# RECORDS FOR THIS TASK:
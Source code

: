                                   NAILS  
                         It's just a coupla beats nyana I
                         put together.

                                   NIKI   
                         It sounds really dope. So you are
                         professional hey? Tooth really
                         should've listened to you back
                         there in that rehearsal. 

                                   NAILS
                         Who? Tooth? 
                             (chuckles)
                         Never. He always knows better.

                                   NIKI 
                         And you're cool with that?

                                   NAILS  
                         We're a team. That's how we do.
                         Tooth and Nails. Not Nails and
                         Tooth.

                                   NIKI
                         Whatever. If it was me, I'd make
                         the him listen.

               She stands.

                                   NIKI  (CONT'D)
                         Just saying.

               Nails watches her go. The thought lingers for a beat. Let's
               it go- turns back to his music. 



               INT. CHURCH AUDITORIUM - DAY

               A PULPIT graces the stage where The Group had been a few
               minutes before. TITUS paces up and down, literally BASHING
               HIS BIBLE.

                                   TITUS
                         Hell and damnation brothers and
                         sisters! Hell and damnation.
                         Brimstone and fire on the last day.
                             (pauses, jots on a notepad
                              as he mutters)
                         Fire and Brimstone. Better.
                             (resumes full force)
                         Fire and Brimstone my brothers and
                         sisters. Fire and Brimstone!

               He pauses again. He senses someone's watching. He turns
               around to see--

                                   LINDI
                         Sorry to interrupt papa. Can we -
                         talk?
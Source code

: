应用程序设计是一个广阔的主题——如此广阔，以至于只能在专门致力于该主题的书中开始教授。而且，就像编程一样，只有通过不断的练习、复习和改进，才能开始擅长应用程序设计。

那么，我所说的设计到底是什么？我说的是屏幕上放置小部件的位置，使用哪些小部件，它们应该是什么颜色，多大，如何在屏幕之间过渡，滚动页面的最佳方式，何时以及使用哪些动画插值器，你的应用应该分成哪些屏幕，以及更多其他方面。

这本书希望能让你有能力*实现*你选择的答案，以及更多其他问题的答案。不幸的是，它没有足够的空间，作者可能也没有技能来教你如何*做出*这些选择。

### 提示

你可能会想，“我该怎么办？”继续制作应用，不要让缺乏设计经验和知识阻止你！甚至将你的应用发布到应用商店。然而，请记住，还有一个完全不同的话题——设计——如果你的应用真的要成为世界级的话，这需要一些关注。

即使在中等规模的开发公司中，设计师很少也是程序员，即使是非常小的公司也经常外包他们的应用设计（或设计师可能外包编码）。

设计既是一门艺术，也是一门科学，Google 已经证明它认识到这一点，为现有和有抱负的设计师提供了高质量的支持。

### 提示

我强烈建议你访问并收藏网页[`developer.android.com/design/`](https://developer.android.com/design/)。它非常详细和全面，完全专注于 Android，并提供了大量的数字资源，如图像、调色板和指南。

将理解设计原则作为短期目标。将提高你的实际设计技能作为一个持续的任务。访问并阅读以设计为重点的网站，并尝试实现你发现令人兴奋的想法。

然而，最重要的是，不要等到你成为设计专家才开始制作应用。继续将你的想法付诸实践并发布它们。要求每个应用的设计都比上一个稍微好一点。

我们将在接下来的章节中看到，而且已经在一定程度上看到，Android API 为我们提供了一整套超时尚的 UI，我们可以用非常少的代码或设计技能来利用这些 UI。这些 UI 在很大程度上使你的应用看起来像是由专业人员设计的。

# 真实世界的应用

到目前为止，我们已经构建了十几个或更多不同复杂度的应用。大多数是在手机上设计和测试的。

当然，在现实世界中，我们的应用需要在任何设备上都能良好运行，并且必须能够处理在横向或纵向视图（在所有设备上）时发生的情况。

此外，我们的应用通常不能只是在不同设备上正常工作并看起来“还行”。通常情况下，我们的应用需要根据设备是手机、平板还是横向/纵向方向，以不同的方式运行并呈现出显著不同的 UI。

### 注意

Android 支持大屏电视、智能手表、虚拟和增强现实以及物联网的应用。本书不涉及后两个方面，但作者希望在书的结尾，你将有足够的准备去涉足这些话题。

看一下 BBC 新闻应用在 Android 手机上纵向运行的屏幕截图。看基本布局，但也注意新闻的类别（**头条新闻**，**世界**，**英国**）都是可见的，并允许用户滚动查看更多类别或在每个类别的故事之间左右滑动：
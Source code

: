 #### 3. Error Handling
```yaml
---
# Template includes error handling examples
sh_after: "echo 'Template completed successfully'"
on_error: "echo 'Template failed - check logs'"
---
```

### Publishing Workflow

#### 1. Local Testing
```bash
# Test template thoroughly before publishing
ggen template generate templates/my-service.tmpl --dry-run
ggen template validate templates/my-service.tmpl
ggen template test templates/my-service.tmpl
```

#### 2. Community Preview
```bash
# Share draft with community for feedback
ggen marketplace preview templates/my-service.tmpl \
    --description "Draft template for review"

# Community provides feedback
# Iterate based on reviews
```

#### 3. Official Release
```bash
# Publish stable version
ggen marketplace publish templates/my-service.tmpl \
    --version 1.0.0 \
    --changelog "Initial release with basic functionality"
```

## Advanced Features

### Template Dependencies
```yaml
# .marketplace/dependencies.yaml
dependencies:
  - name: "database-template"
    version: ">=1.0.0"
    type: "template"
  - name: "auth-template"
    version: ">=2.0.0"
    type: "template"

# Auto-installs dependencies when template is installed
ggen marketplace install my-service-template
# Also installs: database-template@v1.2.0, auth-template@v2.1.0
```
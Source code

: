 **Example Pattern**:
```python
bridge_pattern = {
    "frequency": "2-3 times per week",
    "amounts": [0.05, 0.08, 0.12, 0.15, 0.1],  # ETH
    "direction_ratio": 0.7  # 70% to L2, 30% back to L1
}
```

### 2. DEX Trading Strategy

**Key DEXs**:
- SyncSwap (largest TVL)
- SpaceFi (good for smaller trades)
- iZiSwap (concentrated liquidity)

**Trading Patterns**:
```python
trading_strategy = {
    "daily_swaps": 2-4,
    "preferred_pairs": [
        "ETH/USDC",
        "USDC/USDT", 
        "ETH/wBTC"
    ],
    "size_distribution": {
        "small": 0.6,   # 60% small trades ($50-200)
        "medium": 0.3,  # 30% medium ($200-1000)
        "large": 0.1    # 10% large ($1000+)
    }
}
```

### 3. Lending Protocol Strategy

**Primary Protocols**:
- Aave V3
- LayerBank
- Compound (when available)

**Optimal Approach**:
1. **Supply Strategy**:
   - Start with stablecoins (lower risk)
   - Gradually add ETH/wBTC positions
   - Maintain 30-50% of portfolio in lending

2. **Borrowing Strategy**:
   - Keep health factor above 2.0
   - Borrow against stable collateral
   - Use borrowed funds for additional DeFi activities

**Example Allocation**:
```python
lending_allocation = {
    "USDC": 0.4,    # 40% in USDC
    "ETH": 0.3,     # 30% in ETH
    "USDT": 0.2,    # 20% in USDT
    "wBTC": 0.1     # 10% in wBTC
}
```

# TASK TO COMPLETE:
All of the material should be set down exactly as it reads.

# COMPLETED TASK:
Source code

:                                   NAILS  
                         It's just a coupla beats nyana I
                         put together.

                                   NIKI   
                         It sounds really dope. So you are
                         professional hey? Tooth really
                         should've listened to you back
                         there in that rehearsal. 

                                   NAILS
                         Who? Tooth? 
                             (chuckles)
                         Never. He always knows better.

                                   NIKI 
                         And you're cool with that?

                                   NAILS  
                         We're a team. That's how we do.
                         Tooth and Nails. Not Nails and
                         Tooth.

                                   NIKI
                         Whatever. If it was me, I'd make
                         the him listen.

               She stands.

                                   NIKI  (CONT'D)
                         Just saying.

               Nails watches her go. The thought lingers for a beat. Let's
               it go- turns back to his music. 



               INT. CHURCH AUDITORIUM - DAY

               A PULPIT graces the stage where The Group had been a few
               minutes before. TITUS paces up and down, literally BASHING
               HIS BIBLE.

                                   TITUS
                         Hell and damnation brothers and
                         sisters! Hell and damnation.
                         Brimstone and fire on the last day.
                             (pauses, jots on a notepad
                              as he mutters)
                         Fire and Brimstone. Better.
                             (resumes full force)
                         Fire and Brimstone my brothers and
                         sisters. Fire and Brimstone!

               He pauses again. He senses someone's watching. He turns
               around to see--

                                   LINDI
                         Sorry to interrupt papa. Can we -
                         talk?
Source code

:应用程序设计是一个广阔的主题——如此广阔，以至于只能在专门致力于该主题的书中开始教授。而且，就像编程一样，只有通过不断的练习、复习和改进，才能开始擅长应用程序设计。

那么，我所说的设计到底是什么？我说的是屏幕上放置小部件的位置，使用哪些小部件，它们应该是什么颜色，多大，如何在屏幕之间过渡，滚动页面的最佳方式，何时以及使用哪些动画插值器，你的应用应该分成哪些屏幕，以及更多其他方面。

这本书希望能让你有能力*实现*你选择的答案，以及更多其他问题的答案。不幸的是，它没有足够的空间，作者可能也没有技能来教你如何*做出*这些选择。

### 提示

你可能会想，“我该怎么办？”继续制作应用，不要让缺乏设计经验和知识阻止你！甚至将你的应用发布到应用商店。然而，请记住，还有一个完全不同的话题——设计——如果你的应用真的要成为世界级的话，这需要一些关注。

即使在中等规模的开发公司中，设计师很少也是程序员，即使是非常小的公司也经常外包他们的应用设计（或设计师可能外包编码）。

设计既是一门艺术，也是一门科学，Google 已经证明它认识到这一点，为现有和有抱负的设计师提供了高质量的支持。

### 提示

我强烈建议你访问并收藏网页[`developer.android.com/design/`](https://developer.android.com/design/)。它非常详细和全面，完全专注于 Android，并提供了大量的数字资源，如图像、调色板和指南。

将理解设计原则作为短期目标。将提高你的实际设计技能作为一个持续的任务。访问并阅读以设计为重点的网站，并尝试实现你发现令人兴奋的想法。

然而，最重要的是，不要等到你成为设计专家才开始制作应用。继续将你的想法付诸实践并发布它们。要求每个应用的设计都比上一个稍微好一点。

我们将在接下来的章节中看到，而且已经在一定程度上看到，Android API 为我们提供了一整套超时尚的 UI，我们可以用非常少的代码或设计技能来利用这些 UI。这些 UI 在很大程度上使你的应用看起来像是由专业人员设计的。

# 真实世界的应用

到目前为止，我们已经构建了十几个或更多不同复杂度的应用。大多数是在手机上设计和测试的。

当然，在现实世界中，我们的应用需要在任何设备上都能良好运行，并且必须能够处理在横向或纵向视图（在所有设备上）时发生的情况。

此外，我们的应用通常不能只是在不同设备上正常工作并看起来“还行”。通常情况下，我们的应用需要根据设备是手机、平板还是横向/纵向方向，以不同的方式运行并呈现出显著不同的 UI。

### 注意

Android 支持大屏电视、智能手表、虚拟和增强现实以及物联网的应用。本书不涉及后两个方面，但作者希望在书的结尾，你将有足够的准备去涉足这些话题。

看一下 BBC 新闻应用在 Android 手机上纵向运行的屏幕截图。看基本布局，但也注意新闻的类别（**头条新闻**，**世界**，**英国**）都是可见的，并允许用户滚动查看更多类别或在每个类别的故事之间左右滑动：
Source code

: #### 3. Error Handling
```yaml
---
# Template includes error handling examples
sh_after: "echo 'Template completed successfully'"
on_error: "echo 'Template failed - check logs'"
---
```

### Publishing Workflow

#### 1. Local Testing
```bash
# Test template thoroughly before publishing
ggen template generate templates/my-service.tmpl --dry-run
ggen template validate templates/my-service.tmpl
ggen template test templates/my-service.tmpl
```

#### 2. Community Preview
```bash
# Share draft with community for feedback
ggen marketplace preview templates/my-service.tmpl \
    --description "Draft template for review"

# Community provides feedback
# Iterate based on reviews
```

#### 3. Official Release
```bash
# Publish stable version
ggen marketplace publish templates/my-service.tmpl \
    --version 1.0.0 \
    --changelog "Initial release with basic functionality"
```

## Advanced Features

### Template Dependencies
```yaml
# .marketplace/dependencies.yaml
dependencies:
  - name: "database-template"
    version: ">=1.0.0"
    type: "template"
  - name: "auth-template"
    version: ">=2.0.0"
    type: "template"

# Auto-installs dependencies when template is installed
ggen marketplace install my-service-template
# Also installs: database-template@v1.2.0, auth-template@v2.1.0
```
Source code

: **Example Pattern**:
```python
bridge_pattern = {
    "frequency": "2-3 times per week",
    "amounts": [0.05, 0.08, 0.12, 0.15, 0.1],  # ETH
    "direction_ratio": 0.7  # 70% to L2, 30% back to L1
}
```

### 2. DEX Trading Strategy

**Key DEXs**:
- SyncSwap (largest TVL)
- SpaceFi (good for smaller trades)
- iZiSwap (concentrated liquidity)

**Trading Patterns**:
```python
trading_strategy = {
    "daily_swaps": 2-4,
    "preferred_pairs": [
        "ETH/USDC",
        "USDC/USDT", 
        "ETH/wBTC"
    ],
    "size_distribution": {
        "small": 0.6,   # 60% small trades ($50-200)
        "medium": 0.3,  # 30% medium ($200-1000)
        "large": 0.1    # 10% large ($1000+)
    }
}
```

### 3. Lending Protocol Strategy

**Primary Protocols**:
- Aave V3
- LayerBank
- Compound (when available)

**Optimal Approach**:
1. **Supply Strategy**:
   - Start with stablecoins (lower risk)
   - Gradually add ETH/wBTC positions
   - Maintain 30-50% of portfolio in lending

2. **Borrowing Strategy**:
   - Keep health factor above 2.0
   - Borrow against stable collateral
   - Use borrowed funds for additional DeFi activities

**Example Allocation**:
```python
lending_allocation = {
    "USDC": 0.4,    # 40% in USDC
    "ETH": 0.3,     # 30% in ETH
    "USDT": 0.2,    # 20% in USDT
    "wBTC": 0.1     # 10% in wBTC
}
```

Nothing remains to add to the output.